Records drawn from a dataset:
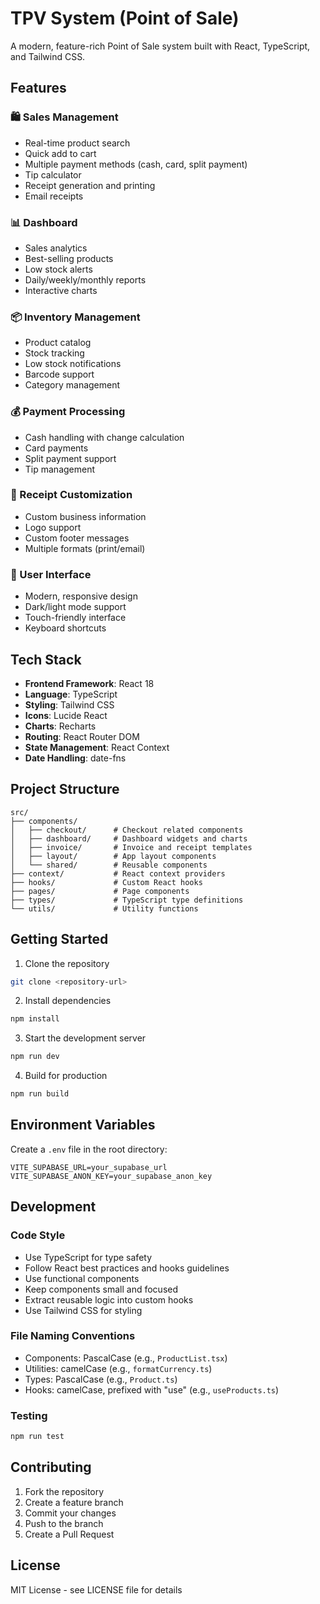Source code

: # TPV System (Point of Sale)

A modern, feature-rich Point of Sale system built with React, TypeScript, and Tailwind CSS.

## Features

### 🛍️ Sales Management
- Real-time product search
- Quick add to cart
- Multiple payment methods (cash, card, split payment)
- Tip calculator
- Receipt generation and printing
- Email receipts

### 📊 Dashboard
- Sales analytics
- Best-selling products
- Low stock alerts
- Daily/weekly/monthly reports
- Interactive charts

### 📦 Inventory Management
- Product catalog
- Stock tracking
- Low stock notifications
- Barcode support
- Category management

### 💰 Payment Processing
- Cash handling with change calculation
- Card payments
- Split payment support
- Tip management

### 🧾 Receipt Customization
- Custom business information
- Logo support
- Custom footer messages
- Multiple formats (print/email)

### 🎨 User Interface
- Modern, responsive design
- Dark/light mode support
- Touch-friendly interface
- Keyboard shortcuts

## Tech Stack

- **Frontend Framework**: React 18
- **Language**: TypeScript
- **Styling**: Tailwind CSS
- **Icons**: Lucide React
- **Charts**: Recharts
- **Routing**: React Router DOM
- **State Management**: React Context
- **Date Handling**: date-fns

## Project Structure

```
src/
├── components/
│   ├── checkout/      # Checkout related components
│   ├── dashboard/     # Dashboard widgets and charts
│   ├── invoice/       # Invoice and receipt templates
│   ├── layout/        # App layout components
│   └── shared/        # Reusable components
├── context/           # React context providers
├── hooks/             # Custom React hooks
├── pages/             # Page components
├── types/             # TypeScript type definitions
└── utils/             # Utility functions
```

## Getting Started

1. Clone the repository
```bash
git clone <repository-url>
```

2. Install dependencies
```bash
npm install
```

3. Start the development server
```bash
npm run dev
```

4. Build for production
```bash
npm run build
```

## Environment Variables

Create a `.env` file in the root directory:

```env
VITE_SUPABASE_URL=your_supabase_url
VITE_SUPABASE_ANON_KEY=your_supabase_anon_key
```

## Development

### Code Style
- Use TypeScript for type safety
- Follow React best practices and hooks guidelines
- Use functional components
- Keep components small and focused
- Extract reusable logic into custom hooks
- Use Tailwind CSS for styling

### File Naming Conventions
- Components: PascalCase (e.g., `ProductList.tsx`)
- Utilities: camelCase (e.g., `formatCurrency.ts`)
- Types: PascalCase (e.g., `Product.ts`)
- Hooks: camelCase, prefixed with "use" (e.g., `useProducts.ts`)

### Testing
```bash
npm run test
```

## Contributing

1. Fork the repository
2. Create a feature branch
3. Commit your changes
4. Push to the branch
5. Create a Pull Request

## License

MIT License - see LICENSE file for details
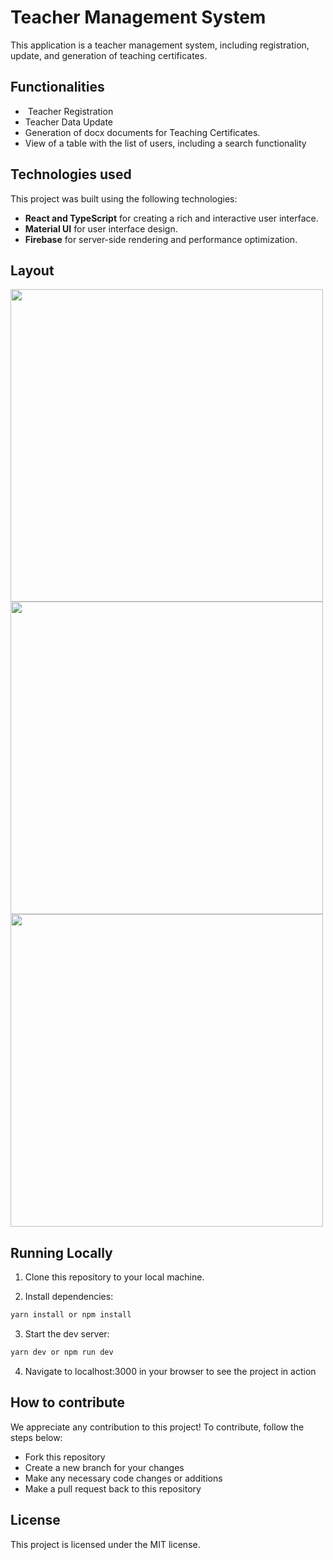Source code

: # Teacher Management System

This application is a teacher management system, including registration, update, and generation of teaching certificates.

## Functionalities
-  Teacher Registration
-  Teacher Data Update
-  Generation of docx documents for Teaching Certificates.
-  View of a table with the list of users, including a search functionality


## Technologies used
This project was built using the following technologies:
- **React and TypeScript** for creating a rich and interactive user interface.
- **Material UI** for user interface design.
- **Firebase** for server-side rendering and performance optimization.

## Layout

<div align="left">
    <img src="https://firebasestorage.googleapis.com/v0/b/profs-database.appspot.com/o/Sem%20t%C3%ADtulo.png?alt=media&token=fba3a898-fc7c-444d-a8bb-1a5dded5b2d0" width="500" />
 
  <img src="https://firebasestorage.googleapis.com/v0/b/profs-database.appspot.com/o/Captura%20de%20tela%202023-12-01%20155358.png?alt=media&token=4af1dd9a-cf8a-41bd-a584-6a1d423a15cf" width="500" /> 
  <br/>
  <img src="https://firebasestorage.googleapis.com/v0/b/profs-database.appspot.com/o/Captura%20de%20tela%202023-12-01%20155259.png?alt=media&token=97b417ad-c715-4de2-9910-cc7f5595e7d2" width="500" />


## Running Locally

1. Clone this repository to your local machine.

2. Install dependencies:

```sh
yarn install or npm install
```

3. Start the dev server:

```sh
yarn dev or npm run dev
```
4. Navigate to localhost:3000 in your browser to see the project in action

## How to contribute

We appreciate any contribution to this project! To contribute, follow the steps below:

- Fork this repository
- Create a new branch for your changes
- Make any necessary code changes or additions
- Make a pull request back to this repository

## License

This project is licensed under the MIT license.

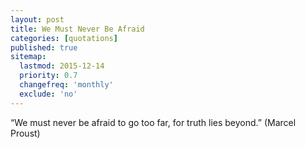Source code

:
 ```yaml
---
layout: post
title: We Must Never Be Afraid
categories: [quotations]
published: true
sitemap:
  lastmod: 2015-12-14
  priority: 0.7
  changefreq: 'monthly'
  exclude: 'no'
---
```


“We must never be afraid to go too far, for truth lies beyond.” (Marcel Proust)
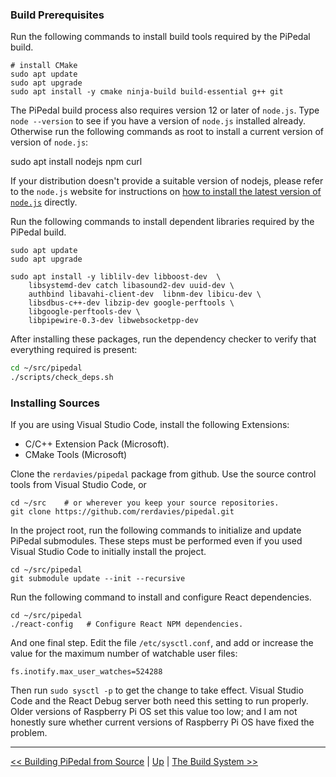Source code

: ### Build Prerequisites

Run the following commands to install build tools required by the PiPedal build.

    # install CMake
    sudo apt update
    sudo apt upgrade
    sudo apt install -y cmake ninja-build build-essential g++ git

The PiPedal build process also requires version 12 or later of `node.js`. Type `node --version` to see if you have a version 
of `node.js` installed already. Otherwise run the following commands as root to install a current version of version of `node.js`: 


   sudo apt install nodejs npm curl


If your distribution doesn't provide a suitable version of nodejs, 
please refer to the `node.js` website for instructions on [how to install the latest version of `node.js`](https://nodejs.org/en/download) directly.

Run the following commands to install dependent libraries required by the PiPedal build.
 
    sudo apt update 
    sudo apt upgrade
	
    sudo apt install -y liblilv-dev libboost-dev  \
        libsystemd-dev catch libasound2-dev uuid-dev \
        authbind libavahi-client-dev  libnm-dev libicu-dev \
        libsdbus-c++-dev libzip-dev google-perftools \
        libgoogle-perftools-dev \
        libpipewire-0.3-dev libwebsocketpp-dev

After installing these packages, run the dependency checker to verify that
everything required is present:

```bash
cd ~/src/pipedal
./scripts/check_deps.sh
```    

### Installing Sources

If you are using Visual Studio Code, install the following Extensions:

- C/C++ Extension Pack (Microsoft).
- CMake Tools (Microsoft)

Clone the `rerdavies/pipedal` package from github. Use the source control tools from Visual Studio Code, or

    cd ~/src    # or wherever you keep your source repositories.
    git clone https://github.com/rerdavies/pipedal.git

In the project root, run the following commands to initialize and update PiPedal submodules. These steps
must be performed even if you used Visual Studio Code to initially install the project.

    cd ~/src/pipedal
    git submodule update --init --recursive
   
Run the following command to install and configure React dependencies.

    cd ~/src/pipedal
    ./react-config   # Configure React NPM dependencies.

And one final step. Edit the file `/etc/sysctl.conf`, and add or increase the value for the maximum number of watchable user 
files:

    fs.inotify.max_user_watches=524288

Then run `sudo sysctl -p` to get the change to take effect. Visual Studio Code and the React Debug server both need this 
setting to run properly. Older versions of Raspberry Pi OS set this value too low; and I am not honestly sure whether current 
versions of Raspberry Pi OS have fixed the problem.
   
--------------------------   
[<< Building PiPedal from Source](BuildingPiPedalFromSource.md) | [Up](Documentation.md) | [The Build System >>](TheBuildSystem.md)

■ THE PROBLEM:
Which lines in the records above contain the word "Tailwind"? Copy each one.

■ RESPONSE TO THIS EXERCISE:
A modern, feature-rich Point of Sale system built with React, TypeScript, and Tailwind CSS.
- **Styling**: Tailwind CSS
- Use Tailwind CSS for styling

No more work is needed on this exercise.